While the requirements of s. 700 [now s. 766] may not have been strictly complied with, as it does not appear from the record that the Sheriff delivered to the Justice that committed the accused to jail on the application of the surety a certificate that the accused had been committed to prison and that the Justice did not order an entry of the committal to be endorsed on the recognizance, the endorsement of which vacates the recognizance and discharges the sureties; s. 700(3) and (4), the proceedings had and taken effectively vacates the recognizance and discharges the surety.
These irregularities notwithstanding, the vacating of the recognizance as by s. 700(4) provided effectively vacated the order of release made by Judge Stortini thereby requiring a new hearing: see R. v. Faulkner, 1979 CanLII 3119 (MB PROVJCT), [1980] 2 W.W.R. 286, 4 W.C.B. 164 (Garson Prov. Ct. J., Man).
It is by s. 703 provided:
- Where a surety for a person has rendered him into custody and that person has been committed to prison, the provisions of Parts XIV, XVIII and XXIV relating to judicial interim release apply, mutatis mutandis, in respect of him and he shall forthwith be taken before a justice or judge as an accused, charged with an offence or as an appellant, as the case may be, for the purposes of those provisions.

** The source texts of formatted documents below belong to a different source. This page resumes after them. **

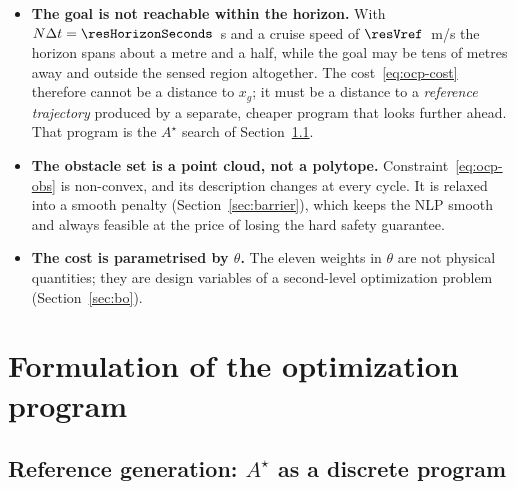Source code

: \documentclass[11pt,a4paper]{article}
\newcommand{\astar}{$A^\star$}
\begin{document}
\begin{itemize}
  \item \textbf{The goal is not reachable within the horizon.} With $N\Delta t=\resHorizonSeconds$~s and a
        cruise speed of $\resVref$~m/s the horizon spans about a metre and a half, while the goal may be tens of metres away
        and outside the sensed region altogether. The cost~\eqref{eq:ocp-cost} therefore cannot be a distance to $x_g$; it
        must be a distance to a \emph{reference trajectory} produced by a separate, cheaper program that
        looks further ahead. That program is the \astar{} search of Section~\ref{sec:astar}.
  \item \textbf{The obstacle set is a point cloud, not a polytope.} Constraint~\eqref{eq:ocp-obs} is
        non-convex, and its description changes at every cycle. It is relaxed into a smooth penalty
        (Section~\ref{sec:barrier}), which keeps the NLP smooth and always feasible at the price of losing
        the hard safety guarantee.
  \item \textbf{The cost is parametrised by $\theta$.} The eleven weights in $\theta$ are not physical
        quantities; they are design variables of a second-level optimization problem
        (Section~\ref{sec:bo}).
\end{itemize}

\section{Formulation of the optimization program}
\label{sec:formulation}

\subsection{Reference generation: \texorpdfstring{\astar{}}{A*} as a discrete program}
\label{sec:astar}
\end{document}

Of these provisions, Scollin, supra, [Scollin: Pre-trial Release (1977)] observes at pp. 89-90:
Where the surety turns the accused back into custody, the accused must be taken forthwith before a justice or judge having jurisdiction to grant him interim release. Thus, in the ordinary case, he will be brought before a justice under s. 457. Where he is charged with murder or one of the serious offences mentioned in s. 457.7 (see Appendix E), he must be taken before a judge of or a judge presiding in a superior court of criminal jurisdiction. If he was granted release pending the determination of his appeal, he must be taken before a judge of the Court of Appeal under s. 608.
When the accused is brought before him, the justice or the judge will then determine anew the question of interim release.
In Powell: Arrest and Bail in Canada, the author states at p. 44:
An amendment to s. 703 of the Criminal Code now provides that where a surety for a person has rendered him into custody and that person has been committed to prison the provisions of the Criminal Code relating to judicial interim release apply and require that the accused forthwith be taken before a justice or judge as an accused charged with an offence or as an appellant, as the case may be, to be dealt with according to the provisions of Part XIV, Part XVIII or Part XXIV.
Salhany, supra, [Salhany, Canadian Criminal Procedure, 3rd ed. (1978)] observed at p. 95:
At common law, a surety who wished to discharge his obligations had the right to seize the accused and deliver him to a justice of the peace. This right has been preserved for the surety in Canada by the Criminal Code and may be exercised by him at any time up until the accused has had his trial.
The surety may also apply in writing to a court, justice or magistrate to be relieved of his obligation. An order is then issued in writing committing the accused to the nearest prison where he is bound to appear. The order is then delivered to the surety who may arrest the accused himself, or request a peace officer to arrest him and deliver him to the keeper of the jail. Upon receipt of a certificate from the sheriff that the accused is in prison, the judge, magistrate or justice who issued the order for the accused's arrest will endorse the committal on the recognizance. The endorsement automatically vacates the recognizance and discharges the surety.
If the sittings of the court at which the accused is required to appear have begun, the surety may deliver the accused to the court at any time and obtain a discharge of his obligation.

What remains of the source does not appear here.